(Excerpts from a dataset)
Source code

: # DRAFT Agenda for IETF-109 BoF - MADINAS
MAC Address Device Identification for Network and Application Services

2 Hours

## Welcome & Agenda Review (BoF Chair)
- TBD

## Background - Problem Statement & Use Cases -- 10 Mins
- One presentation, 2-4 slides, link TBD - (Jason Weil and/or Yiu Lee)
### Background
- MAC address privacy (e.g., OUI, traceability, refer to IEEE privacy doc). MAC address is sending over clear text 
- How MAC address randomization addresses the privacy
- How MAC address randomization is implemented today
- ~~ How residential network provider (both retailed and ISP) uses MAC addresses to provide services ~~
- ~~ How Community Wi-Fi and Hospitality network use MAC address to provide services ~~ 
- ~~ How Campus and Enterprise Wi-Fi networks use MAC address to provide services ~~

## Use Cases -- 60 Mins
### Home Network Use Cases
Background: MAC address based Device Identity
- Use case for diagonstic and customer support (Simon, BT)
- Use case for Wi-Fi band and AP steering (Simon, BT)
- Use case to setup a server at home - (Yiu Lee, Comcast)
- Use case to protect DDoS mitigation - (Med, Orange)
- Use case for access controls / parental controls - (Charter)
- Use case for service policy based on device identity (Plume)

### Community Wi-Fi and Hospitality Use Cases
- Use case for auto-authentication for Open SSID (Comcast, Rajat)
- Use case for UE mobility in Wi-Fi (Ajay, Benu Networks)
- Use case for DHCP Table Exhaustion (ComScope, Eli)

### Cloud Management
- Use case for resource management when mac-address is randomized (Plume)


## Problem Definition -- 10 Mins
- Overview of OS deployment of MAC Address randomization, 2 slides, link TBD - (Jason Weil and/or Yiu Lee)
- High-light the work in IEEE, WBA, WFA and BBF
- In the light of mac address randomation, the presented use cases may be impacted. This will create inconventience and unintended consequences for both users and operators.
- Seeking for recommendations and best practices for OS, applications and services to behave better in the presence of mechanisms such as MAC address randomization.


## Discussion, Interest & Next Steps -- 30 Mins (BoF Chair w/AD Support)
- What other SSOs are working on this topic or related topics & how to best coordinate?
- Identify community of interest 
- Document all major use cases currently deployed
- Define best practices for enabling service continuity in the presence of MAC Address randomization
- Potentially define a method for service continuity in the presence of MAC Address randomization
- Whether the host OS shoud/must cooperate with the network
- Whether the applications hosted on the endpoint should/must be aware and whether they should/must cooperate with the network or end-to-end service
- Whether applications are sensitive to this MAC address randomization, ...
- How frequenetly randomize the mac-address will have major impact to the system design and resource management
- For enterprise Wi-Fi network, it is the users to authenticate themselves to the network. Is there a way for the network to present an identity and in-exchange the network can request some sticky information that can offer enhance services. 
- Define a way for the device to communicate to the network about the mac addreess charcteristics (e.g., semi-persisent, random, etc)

- _Work item_
An answer is complete only when it holds every line above containing the string "Jason".

- _Answer to this task_
- One presentation, 2-4 slides, link TBD - (Jason Weil and/or Yiu Lee)
- Overview of OS deployment of MAC Address randomization, 2 slides, link TBD - (Jason Weil and/or Yiu Lee)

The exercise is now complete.